[Collection entries]

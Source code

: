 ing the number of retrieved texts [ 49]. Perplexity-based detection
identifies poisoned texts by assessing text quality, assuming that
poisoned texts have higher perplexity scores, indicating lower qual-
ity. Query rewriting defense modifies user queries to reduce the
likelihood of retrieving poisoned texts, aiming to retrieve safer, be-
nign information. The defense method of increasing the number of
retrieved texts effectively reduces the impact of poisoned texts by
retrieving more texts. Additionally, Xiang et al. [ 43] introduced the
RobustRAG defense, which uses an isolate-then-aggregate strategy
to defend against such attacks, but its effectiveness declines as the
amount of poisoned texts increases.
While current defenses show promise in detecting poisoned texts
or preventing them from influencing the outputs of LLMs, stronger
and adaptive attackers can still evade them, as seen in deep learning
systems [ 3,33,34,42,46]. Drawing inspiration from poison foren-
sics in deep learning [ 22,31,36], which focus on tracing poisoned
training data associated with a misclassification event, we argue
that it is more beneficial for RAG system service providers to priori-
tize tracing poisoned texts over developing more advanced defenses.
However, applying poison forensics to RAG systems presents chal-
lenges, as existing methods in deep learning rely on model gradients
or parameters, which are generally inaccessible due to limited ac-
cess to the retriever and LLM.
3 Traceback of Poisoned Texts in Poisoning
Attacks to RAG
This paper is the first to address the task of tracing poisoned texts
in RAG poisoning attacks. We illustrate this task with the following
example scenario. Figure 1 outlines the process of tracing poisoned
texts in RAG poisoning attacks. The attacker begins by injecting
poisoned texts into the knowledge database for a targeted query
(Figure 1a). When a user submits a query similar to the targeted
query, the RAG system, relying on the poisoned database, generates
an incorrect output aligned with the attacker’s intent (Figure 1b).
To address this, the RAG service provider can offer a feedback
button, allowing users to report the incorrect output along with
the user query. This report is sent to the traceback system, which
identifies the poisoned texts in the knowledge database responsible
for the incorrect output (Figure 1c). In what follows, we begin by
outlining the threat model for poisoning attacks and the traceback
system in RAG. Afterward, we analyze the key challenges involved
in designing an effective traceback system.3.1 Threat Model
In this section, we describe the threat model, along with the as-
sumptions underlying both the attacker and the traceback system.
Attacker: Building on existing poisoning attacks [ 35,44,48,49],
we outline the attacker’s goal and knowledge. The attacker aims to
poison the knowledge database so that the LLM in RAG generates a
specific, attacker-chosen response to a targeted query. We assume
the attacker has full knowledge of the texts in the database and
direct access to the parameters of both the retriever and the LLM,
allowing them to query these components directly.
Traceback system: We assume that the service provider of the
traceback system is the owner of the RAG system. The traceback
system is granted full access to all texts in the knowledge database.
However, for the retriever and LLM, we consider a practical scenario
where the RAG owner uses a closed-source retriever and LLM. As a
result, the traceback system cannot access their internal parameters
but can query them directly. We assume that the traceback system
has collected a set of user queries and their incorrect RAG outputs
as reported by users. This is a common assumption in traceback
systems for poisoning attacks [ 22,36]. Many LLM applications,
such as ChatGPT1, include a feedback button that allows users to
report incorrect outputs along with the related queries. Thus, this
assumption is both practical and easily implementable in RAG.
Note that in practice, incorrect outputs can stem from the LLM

# Description of the task
Output all of the entries without altering a single word.

# Response area
Source code

: ing the number of retrieved texts [ 49]. Perplexity-based detection
identifies poisoned texts by assessing text quality, assuming that
poisoned texts have higher perplexity scores, indicating lower qual-
ity. Query rewriting defense modifies user queries to reduce the
likelihood of retrieving poisoned texts, aiming to retrieve safer, be-
nign information. The defense method of increasing the number of
retrieved texts effectively reduces the impact of poisoned texts by
retrieving more texts. Additionally, Xiang et al. [ 43] introduced the
RobustRAG defense, which uses an isolate-then-aggregate strategy
to defend against such attacks, but its effectiveness declines as the
amount of poisoned texts increases.
While current defenses show promise in detecting poisoned texts
or preventing them from influencing the outputs of LLMs, stronger
and adaptive attackers can still evade them, as seen in deep learning
systems [ 3,33,34,42,46]. Drawing inspiration from poison foren-
sics in deep learning [ 22,31,36], which focus on tracing poisoned
training data associated with a misclassification event, we argue
that it is more beneficial for RAG system service providers to priori-
tize tracing poisoned texts over developing more advanced defenses.
However, applying poison forensics to RAG systems presents chal-
lenges, as existing methods in deep learning rely on model gradients
or parameters, which are generally inaccessible due to limited ac-
cess to the retriever and LLM.
3 Traceback of Poisoned Texts in Poisoning
Attacks to RAG
This paper is the first to address the task of tracing poisoned texts
in RAG poisoning attacks. We illustrate this task with the following
example scenario. Figure 1 outlines the process of tracing poisoned
texts in RAG poisoning attacks. The attacker begins by injecting
poisoned texts into the knowledge database for a targeted query
(Figure 1a). When a user submits a query similar to the targeted
query, the RAG system, relying on the poisoned database, generates
an incorrect output aligned with the attacker’s intent (Figure 1b).
To address this, the RAG service provider can offer a feedback
button, allowing users to report the incorrect output along with
the user query. This report is sent to the traceback system, which
identifies the poisoned texts in the knowledge database responsible
for the incorrect output (Figure 1c). In what follows, we begin by
outlining the threat model for poisoning attacks and the traceback
system in RAG. Afterward, we analyze the key challenges involved
in designing an effective traceback system.3.1 Threat Model
In this section, we describe the threat model, along with the as-
sumptions underlying both the attacker and the traceback system.
Attacker: Building on existing poisoning attacks [ 35,44,48,49],
we outline the attacker’s goal and knowledge. The attacker aims to
poison the knowledge database so that the LLM in RAG generates a
specific, attacker-chosen response to a targeted query. We assume
the attacker has full knowledge of the texts in the database and
direct access to the parameters of both the retriever and the LLM,
allowing them to query these components directly.
Traceback system: We assume that the service provider of the
traceback system is the owner of the RAG system. The traceback
system is granted full access to all texts in the knowledge database.
However, for the retriever and LLM, we consider a practical scenario
where the RAG owner uses a closed-source retriever and LLM. As a
result, the traceback system cannot access their internal parameters
but can query them directly. We assume that the traceback system
has collected a set of user queries and their incorrect RAG outputs
as reported by users. This is a common assumption in traceback
systems for poisoning attacks [ 22,36]. Many LLM applications,
such as ChatGPT1, include a feedback button that allows users to
report incorrect outputs along with the related queries. Thus, this
assumption is both practical and easily implementable in RAG.
Note that in practice, incorrect outputs can stem from the LLM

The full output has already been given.